Now that Gay Byrne has dropped out of the race for the Presidency, there is a groundswell of support emerging for another of Ireland’s favourite sons, Micheal O’Muircheartaigh.
The genial Kerryman refused to rule himself out of the running and is quoted in the ‘ Irish Independent’ as saying that he will decide on whether he should enter the race to become the next president of Ireland in the coming days.
“I haven’t ruled out anything but even at the dogs (greyhound track) last night I almost left with the number of people that were saying it to me,” he said yesterday. “I will give it a bit of consideration but it’s a major undertaking,” the 80-year-old added.
After withdrawing his own candidature came an an endorsement for the Kerry native from fellow broadcaster Gay Byrne . Mr Byrne said he would back O’ Muircheartaigh as a candidate since he is “probably the most popular man in Ireland”.
After watching Tipperary beat Dublin in the All-Ireland hurling semi-final with his daughter Doireann yesterday, Mr O’ Muircheartaigh said he will consider his options this week as he spends time with his family in Dun Sion, Dingle.
“I won’t spend too much time, usually when I give something a thought I make a decision (but) I have never been involved in a thing like this and it was never my intention,” he said.
He agreed that public view on whether he should run “could be a swaying factor”. “I’ve been among the people always, and I know a lot of people everywhere, and quite a few of them have been (encouraging).”
Despite appeals from more than one political party, he indicated that if he did decide to run, he would reluctant about doing so with party-political backing.
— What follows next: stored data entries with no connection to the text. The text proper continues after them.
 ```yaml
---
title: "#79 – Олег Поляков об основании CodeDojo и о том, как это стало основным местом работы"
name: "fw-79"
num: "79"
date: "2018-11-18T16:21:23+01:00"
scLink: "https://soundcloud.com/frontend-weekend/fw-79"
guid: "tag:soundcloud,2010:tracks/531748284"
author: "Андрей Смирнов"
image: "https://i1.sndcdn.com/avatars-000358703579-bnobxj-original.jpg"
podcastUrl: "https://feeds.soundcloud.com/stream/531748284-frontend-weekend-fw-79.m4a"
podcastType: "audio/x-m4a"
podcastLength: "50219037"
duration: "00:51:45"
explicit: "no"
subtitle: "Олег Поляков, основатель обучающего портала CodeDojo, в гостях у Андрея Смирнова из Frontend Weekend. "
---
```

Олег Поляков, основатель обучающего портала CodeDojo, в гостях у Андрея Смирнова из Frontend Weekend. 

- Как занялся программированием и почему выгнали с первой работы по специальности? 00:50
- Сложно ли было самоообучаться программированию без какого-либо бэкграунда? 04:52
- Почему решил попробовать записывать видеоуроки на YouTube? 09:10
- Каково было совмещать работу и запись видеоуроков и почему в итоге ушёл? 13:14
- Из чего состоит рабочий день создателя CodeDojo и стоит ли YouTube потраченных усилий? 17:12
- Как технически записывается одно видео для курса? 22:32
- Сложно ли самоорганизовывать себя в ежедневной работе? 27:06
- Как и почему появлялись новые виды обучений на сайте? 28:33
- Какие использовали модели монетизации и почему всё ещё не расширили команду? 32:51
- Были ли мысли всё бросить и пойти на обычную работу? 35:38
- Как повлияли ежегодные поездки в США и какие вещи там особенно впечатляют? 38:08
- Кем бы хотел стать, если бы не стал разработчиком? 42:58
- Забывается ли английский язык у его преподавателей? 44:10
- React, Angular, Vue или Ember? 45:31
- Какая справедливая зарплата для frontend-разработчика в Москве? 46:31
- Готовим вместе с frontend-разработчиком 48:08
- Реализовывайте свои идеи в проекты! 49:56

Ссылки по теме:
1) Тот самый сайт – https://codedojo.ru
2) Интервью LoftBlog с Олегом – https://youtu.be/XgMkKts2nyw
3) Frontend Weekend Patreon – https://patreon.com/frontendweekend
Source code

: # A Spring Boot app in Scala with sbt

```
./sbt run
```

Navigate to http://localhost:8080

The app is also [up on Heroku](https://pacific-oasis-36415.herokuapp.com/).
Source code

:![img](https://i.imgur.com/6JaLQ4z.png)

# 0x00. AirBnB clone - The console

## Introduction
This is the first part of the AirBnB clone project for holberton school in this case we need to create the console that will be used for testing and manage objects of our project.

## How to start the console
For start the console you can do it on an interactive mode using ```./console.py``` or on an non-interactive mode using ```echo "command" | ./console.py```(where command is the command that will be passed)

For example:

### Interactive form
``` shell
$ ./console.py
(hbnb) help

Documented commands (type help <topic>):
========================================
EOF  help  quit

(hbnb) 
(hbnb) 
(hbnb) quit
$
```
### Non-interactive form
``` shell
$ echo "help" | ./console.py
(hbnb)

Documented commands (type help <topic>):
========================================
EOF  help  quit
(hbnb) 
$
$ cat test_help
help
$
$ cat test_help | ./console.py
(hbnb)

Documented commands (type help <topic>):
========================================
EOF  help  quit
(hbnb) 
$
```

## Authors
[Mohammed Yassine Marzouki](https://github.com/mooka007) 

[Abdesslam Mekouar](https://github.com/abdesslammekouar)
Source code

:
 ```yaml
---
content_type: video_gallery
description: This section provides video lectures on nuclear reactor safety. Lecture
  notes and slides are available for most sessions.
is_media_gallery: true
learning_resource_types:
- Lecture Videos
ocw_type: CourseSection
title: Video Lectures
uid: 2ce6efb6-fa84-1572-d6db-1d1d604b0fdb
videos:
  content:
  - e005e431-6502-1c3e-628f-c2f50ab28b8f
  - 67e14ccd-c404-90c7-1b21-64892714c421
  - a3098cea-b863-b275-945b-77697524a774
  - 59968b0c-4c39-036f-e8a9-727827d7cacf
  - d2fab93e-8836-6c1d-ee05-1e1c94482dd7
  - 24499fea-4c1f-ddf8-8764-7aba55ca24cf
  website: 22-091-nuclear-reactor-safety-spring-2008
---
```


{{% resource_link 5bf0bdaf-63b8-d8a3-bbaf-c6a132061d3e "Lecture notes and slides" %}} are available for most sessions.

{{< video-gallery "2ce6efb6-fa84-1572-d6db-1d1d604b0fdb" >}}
“I was never associated with politics and I stayed clear of politics. I’ve been broadcasting for over 62 years on the basis that all shades of political opinion are involved in all sports.”
O’Muircheartaigh has in fact had much media support over the past 12 months and has been encouraged to enter the race for the Aras by other media commentators too. Almost a year ago the Herald encouraged him to seek nomination with this endorsement then:
“As he announces his retirement (from GAA broadcasting duties), a plethora of genuine tributes are being paid to the man so well rounded in his life experience and full of worthy values and wisdom, that he would be an excellent President of Ireland.
This is about experience, values and depth, something we should demand in a President. He is a teacher and a listener. He has travelled the length and the breadth of the country to talk to people and listen to them, almost like it was his job or ministry. They are his friends. He loves the Irish language, loves sport with a passionate intensity that is exhilarating to all.
As a Kerryman, he would have the shrewdness needed for public office but also the gentleness of the true country gentleman who is also at home among city folk.
Public speaking wouldn’t be a problem; his voice is instantly recognisable and he can tell a story, using words to paint pictures and he was reaching out to the Diaspora long before Mary Robinson lit a candle in the window of the Aras.
He has other values too that are vital — a deep knowledge and respect for Irish history, a reference point for a society that feels cut adrift from modern institutions whether they be political, economical or religious.
He is a man who doesn’t drink but is comfortable among drinkers with his immense social skills and networking abilities. He represents what is best in the Christian tradition in Ireland but is not known for wearing it on his sleeve.
Micheal is intelligent and gentle of spirit. He has a wonderful wit and sense of fun and God knows we need to laugh in this country if we are going to make it at all.”